Reduced link graphs are a way that search engines can identify high quality websites and remove low quality spam sites from the link ranking calculation. Published research demonstrates that reduced link graphs are an effective way to rank links. This article discusses research and patents that explain how reduced link graph algorithms work.
As the tweet by Bill Slawski communicates, understanding how algorithms work gives you a more accurate idea of what is possible.
This works in reverse, as well. The lack of research or patents can be seen as evidence that a theory about how Google ranks a site may be incorrect.
Understanding what is possible and what is not possible helps you to better discern between dead-end ideas and strategies based on credible evidence.
Nobody at this time can definitively assert that reduced link graphs are used. But research shows that reduced link graphs are an effective strategy for catching spam.
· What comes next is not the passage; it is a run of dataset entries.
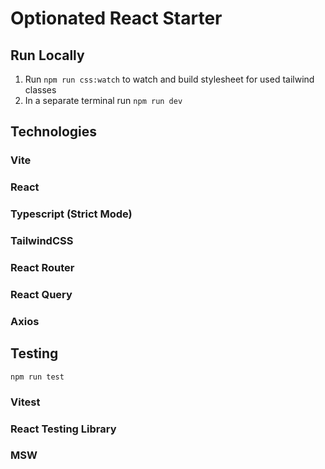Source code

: # Optionated React Starter

## Run Locally

1. Run `npm run css:watch` to watch and build stylesheet for used tailwind classes
1. In a separate terminal run `npm run dev`

## Technologies

### Vite

### React

### Typescript (Strict Mode)

### TailwindCSS

### React Router

### React Query

### Axios

## Testing

`npm run test`

### Vitest

### React Testing Library

### MSW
Thus, there may be a high probability that a form of reduced link graph is in use by the search engines.
Research into Reduced Link Graphs
Researchers discovered that they could improve search results by removing links from their link graph then running the ranking algorithm on the links that survived the culling. This work noted there was room for improvement by using more sophisticated classifiers to identify more links to remove and better links include, as well as avoid false positives.
The initial research showed strong indications that this technique worked exceptionally well.
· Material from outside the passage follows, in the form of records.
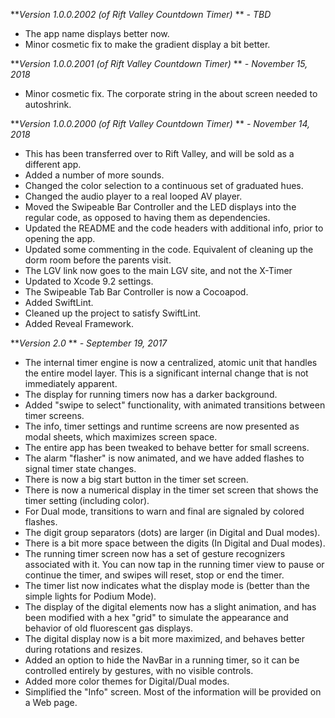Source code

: ***Version 1.0.0.2002 (of Rift Valley Countdown Timer)* ** *- TBD*

- The app name displays better now.
- Minor cosmetic fix to make the gradient display a bit better.

***Version 1.0.0.2001 (of Rift Valley Countdown Timer)* ** *- November 15, 2018*

- Minor cosmetic fix. The corporate string in the about screen needed to autoshrink.

***Version 1.0.0.2000 (of Rift Valley Countdown Timer)* ** *- November 14, 2018*

- This has been transferred over to Rift Valley, and will be sold as a different app.
- Added a number of more sounds.
- Changed the color selection to a continuous set of graduated hues.
- Changed the audio player to a real looped AV player.
- Moved the Swipeable Bar Controller and the LED displays into the regular code, as opposed to having them as dependencies.
- Updated the README and the code headers with additional info, prior to opening the app.
- Updated some commenting in the code. Equivalent of cleaning up the dorm room before the parents visit.
- The LGV link now goes to the main LGV site, and not the X-Timer 
- Updated to Xcode 9.2 settings.
- The Swipeable Tab Bar Controller is now a Cocoapod.
- Added SwiftLint.
- Cleaned up the project to satisfy SwiftLint.
- Added Reveal Framework.

***Version 2.0* ** *- September 19, 2017*

- The internal timer engine is now a centralized, atomic unit that handles the entire model layer. This is a significant internal change that is not immediately apparent.
- The display for running timers now has a darker background.
- Added "swipe to select" functionality, with animated transitions between timer screens.
- The info, timer settings and runtime screens are now presented as modal sheets, which maximizes screen space.
- The entire app has been tweaked to behave better for small screens.
- The alarm "flasher" is now animated, and we have added flashes to signal timer state changes.
- There is now a big start button in the timer set screen.
- There is now a numerical display in the timer set screen that shows the timer setting (including color).
- For Dual mode, transitions to warn and final are signaled by colored flashes.
- The digit group separators (dots) are larger (in Digital and Dual modes).
- There is a bit more space between the digits (In Digital and Dual modes).
- The running timer screen now has a set of gesture recognizers associated with it. You can now tap in the running timer view to pause or continue the timer, and swipes will reset, stop or end the timer.
- The timer list now indicates what the display mode is (better than the simple lights for Podium Mode).
- The display of the digital elements now has a slight animation, and has been modified with a hex "grid" to simulate the appearance and behavior of old fluorescent gas displays.
- The digital display now is a bit more maximized, and behaves better during rotations and resizes.
- Added an option to hide the NavBar in a running timer, so it can be controlled entirely by gestures, with no visible controls.
- Added more color themes for Digital/Dual modes.
- Simplified the "Info" screen. Most of the information will be provided on a Web page.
Measuring Similarity to Detect Qualified Links is the research study I will first cite. It discovered that removing certain kinds of links before the ranking process begins results in less spam and more accurate search results.
1. Advertising and Navigation Links and Link Authority
Two kinds of links they immediately removed from the ranking process were advertising links and navigational links.
“The prevalence of links that do not (or should not) confer authority is an important reason that makes link analysis less effective. Examples of such links are links that are created for the purpose of advertising or navigation…
…from the perspective of link analysis algorithms, these links are noisy information because they do not show the authors’ recommendation of the target pages. Traditional link analysis algorithms do not distinguish such noise from useful information. As a consequence, the target pages of these links could get unmerited higher ranking. Therefore, in order to provide better retrieval quality, the influence of such links needs to be reduced.”
The purpose of this research paper is to determine, “which links should be used in web link analysis.”
To answer that question they suggest using a reduced link graph, a map of the web with irrelevant and spam links thrown out.
The research paper suggests using what they call “qualified links.” What they do is create signals of similarity between the web page linking out and the target page being linked to. The links that do not score high for similarity are filtered out.
The non-similar links that are filtered out are called unqualified links. The links that remain in the link graph are called qualified links. This results in a smaller link graph comprised only of qualified links.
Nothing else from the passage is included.